Updated below. Campaign finance figures show Greuel is running on empty. 

A new poll in the L.A. mayor's race shows Wendy Greuel up by one point over Eric Garcetti, a sign that her campaign's decision to spend $1.4 million on an unusually early TV ad blitz may have paid off.

The poll, by the Pat Brown Institute of Public Affairs at Cal State L.A., was conducted April 29-May 7. It shows Greuel at 46% to Garcetti's 45%, with 9% undecided. The margin of error is 4%.

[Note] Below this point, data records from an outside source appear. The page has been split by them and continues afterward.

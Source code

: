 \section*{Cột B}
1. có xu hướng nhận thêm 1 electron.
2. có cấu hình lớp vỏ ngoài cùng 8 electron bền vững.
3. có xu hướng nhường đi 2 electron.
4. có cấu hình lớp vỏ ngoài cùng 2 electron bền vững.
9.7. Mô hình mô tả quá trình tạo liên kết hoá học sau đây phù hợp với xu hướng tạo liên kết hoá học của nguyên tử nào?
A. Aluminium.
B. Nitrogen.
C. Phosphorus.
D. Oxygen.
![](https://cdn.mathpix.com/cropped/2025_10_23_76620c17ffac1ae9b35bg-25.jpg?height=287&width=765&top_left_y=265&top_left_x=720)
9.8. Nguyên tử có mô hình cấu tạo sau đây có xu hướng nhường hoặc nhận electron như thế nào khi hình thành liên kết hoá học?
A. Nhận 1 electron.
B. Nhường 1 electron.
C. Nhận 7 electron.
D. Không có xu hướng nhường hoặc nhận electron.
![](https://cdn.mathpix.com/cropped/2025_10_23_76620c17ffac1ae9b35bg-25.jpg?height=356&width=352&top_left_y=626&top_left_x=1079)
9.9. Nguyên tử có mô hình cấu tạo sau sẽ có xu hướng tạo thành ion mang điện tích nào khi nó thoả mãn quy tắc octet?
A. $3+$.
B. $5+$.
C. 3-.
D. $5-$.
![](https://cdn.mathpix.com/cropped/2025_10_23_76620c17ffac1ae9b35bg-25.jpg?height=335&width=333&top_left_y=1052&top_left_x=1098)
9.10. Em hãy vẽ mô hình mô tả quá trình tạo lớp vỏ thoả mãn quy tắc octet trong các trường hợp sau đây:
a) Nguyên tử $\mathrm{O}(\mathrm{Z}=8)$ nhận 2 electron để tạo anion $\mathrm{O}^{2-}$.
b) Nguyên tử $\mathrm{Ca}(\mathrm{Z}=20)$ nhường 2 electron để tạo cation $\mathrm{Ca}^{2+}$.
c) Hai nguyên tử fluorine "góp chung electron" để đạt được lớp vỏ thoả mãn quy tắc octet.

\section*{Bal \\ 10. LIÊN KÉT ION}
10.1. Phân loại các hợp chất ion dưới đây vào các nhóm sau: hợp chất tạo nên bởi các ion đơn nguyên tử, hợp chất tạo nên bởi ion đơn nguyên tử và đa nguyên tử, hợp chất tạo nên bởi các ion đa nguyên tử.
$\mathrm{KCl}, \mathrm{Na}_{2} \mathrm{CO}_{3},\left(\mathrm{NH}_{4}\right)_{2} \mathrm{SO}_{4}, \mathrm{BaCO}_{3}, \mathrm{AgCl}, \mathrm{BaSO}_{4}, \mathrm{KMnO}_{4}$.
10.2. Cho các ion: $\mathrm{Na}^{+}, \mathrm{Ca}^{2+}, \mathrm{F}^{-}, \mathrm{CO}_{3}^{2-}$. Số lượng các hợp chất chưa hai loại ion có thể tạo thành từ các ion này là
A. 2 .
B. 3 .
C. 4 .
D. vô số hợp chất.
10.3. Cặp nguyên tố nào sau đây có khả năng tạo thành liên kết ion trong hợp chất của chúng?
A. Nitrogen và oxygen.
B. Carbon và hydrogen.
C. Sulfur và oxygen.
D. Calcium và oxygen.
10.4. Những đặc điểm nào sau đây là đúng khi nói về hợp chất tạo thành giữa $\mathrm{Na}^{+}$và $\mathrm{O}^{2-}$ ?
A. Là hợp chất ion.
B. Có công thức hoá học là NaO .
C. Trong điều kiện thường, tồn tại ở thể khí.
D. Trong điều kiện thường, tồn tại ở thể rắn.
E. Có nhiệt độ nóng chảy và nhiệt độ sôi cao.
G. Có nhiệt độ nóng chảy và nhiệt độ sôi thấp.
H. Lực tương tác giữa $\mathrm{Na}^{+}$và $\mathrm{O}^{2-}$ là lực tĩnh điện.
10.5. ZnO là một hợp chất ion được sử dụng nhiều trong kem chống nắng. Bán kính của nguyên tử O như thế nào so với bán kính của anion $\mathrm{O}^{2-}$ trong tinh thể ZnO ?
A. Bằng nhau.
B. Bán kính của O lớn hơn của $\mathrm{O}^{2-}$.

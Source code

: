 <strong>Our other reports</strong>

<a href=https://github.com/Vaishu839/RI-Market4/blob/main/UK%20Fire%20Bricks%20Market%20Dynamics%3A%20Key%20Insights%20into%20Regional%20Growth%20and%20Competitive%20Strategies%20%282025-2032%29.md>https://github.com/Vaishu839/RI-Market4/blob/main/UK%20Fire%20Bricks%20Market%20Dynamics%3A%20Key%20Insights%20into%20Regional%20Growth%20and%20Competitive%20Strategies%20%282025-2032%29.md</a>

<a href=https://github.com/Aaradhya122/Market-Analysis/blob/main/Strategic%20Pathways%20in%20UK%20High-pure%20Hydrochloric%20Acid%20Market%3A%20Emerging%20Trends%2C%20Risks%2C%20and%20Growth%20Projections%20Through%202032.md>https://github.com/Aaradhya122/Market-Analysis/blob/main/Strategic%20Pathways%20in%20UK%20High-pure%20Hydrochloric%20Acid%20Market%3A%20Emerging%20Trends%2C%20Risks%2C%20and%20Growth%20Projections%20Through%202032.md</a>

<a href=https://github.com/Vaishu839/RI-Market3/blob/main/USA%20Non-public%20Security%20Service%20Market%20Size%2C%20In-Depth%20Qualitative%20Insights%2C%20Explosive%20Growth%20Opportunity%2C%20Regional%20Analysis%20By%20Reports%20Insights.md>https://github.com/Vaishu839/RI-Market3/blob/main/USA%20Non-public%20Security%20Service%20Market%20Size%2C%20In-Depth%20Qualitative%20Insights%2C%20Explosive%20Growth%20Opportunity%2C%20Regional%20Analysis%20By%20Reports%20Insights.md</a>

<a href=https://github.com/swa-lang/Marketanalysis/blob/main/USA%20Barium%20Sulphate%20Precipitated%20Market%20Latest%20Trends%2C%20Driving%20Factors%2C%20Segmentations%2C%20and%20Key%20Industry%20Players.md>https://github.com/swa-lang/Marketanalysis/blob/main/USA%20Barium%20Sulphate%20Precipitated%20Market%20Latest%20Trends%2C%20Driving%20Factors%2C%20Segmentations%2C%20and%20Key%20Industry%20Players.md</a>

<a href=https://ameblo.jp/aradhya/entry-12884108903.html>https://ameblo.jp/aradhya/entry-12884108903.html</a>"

Greuel was trailing by 10 points in the USC/L.A. Times poll on April 21. At the same time, her campaign launched a massive TV buy, spending nearly all its cash reserves on two commercials — one highlighting her endorsements and another attacking Garcetti for supporting digital billboards.
This is the second poll to show that Greuel has gained significant ground since mid-April. (The third, if you count Survey USA, which we don't.) The other one was released last week by Working Californians, the pro-Greuel independent committee funded by the Department of Water and Power union. In that poll, Garcetti led by a point, 39% to 38%.
Jeff Millman, Garcetti's spokesman, said that today's poll “seems like an outlier based on what we've seen.”
“Either way, Greuel's out of money, so how's she going to win?” he said.
The poll shows Greuel doing much better with women voters, with a 15-point advantage. That's a 24-point swing from the USC/L.A. Times poll, which showed her trailing among women by 9 points. Men are unchanged between the two polls.
The poll also showed a 25-point swing to Greuel among white voters compared with the USC/L.A. Times poll, and a 29-point swing among union households.
The poll was mostly done before Garcetti launched his own negative ad, which attacks Greuel as “the DWP's mayor.” The Garcetti campaign has blanketed the airwaves with that ad, pulling down its positive spot.
Greuel is now struggling to stay on TV, having emptied the cupboard in April. Working Californians and the L.A. Police Protective League are picking up some of the slack, but they must pay a significantly higher rate for TV airtime.
Today's poll did offer one bright spot for Garcetti. About 51% of respondents predict he will win, compared to 31% who think Greuel will win.
The sample size is 674 likely voters. The sample is 29% Latino, 44% white, 12% black and 9% Asian. The poll director, Susan Pinkus, used random digit dialing and screened the respondents based in part on their report of their voting history.
Update: 12:18 a.m. We knew Greuel was in dire financial straits. But campaign finance reports released this evening show just how dire. As of May 4, Greuel had just $275,000 in the bank, against debts of $535,000. Half of that debt is to her consultant, John Shallman, apparently for a 35-page glossy pamphlet she mailed all over the city.
Garcetti had $2.28 million in the bank, and debts of just $105,000. That puts his campaign in position to pummel her on TV all the way to election day. And she can do very little to respond, other than hope her labor allies can even the score a bit.
Over the last month, Greuel raised $1.05 million. Garcetti well outpaced her, at $1.65 million.
Still, obviously, anybody's to win. And today's poll will help persuade Greuel's independent backers to keep the cash spigot turned on. But to borrow a sports term, she does not control her own destiny.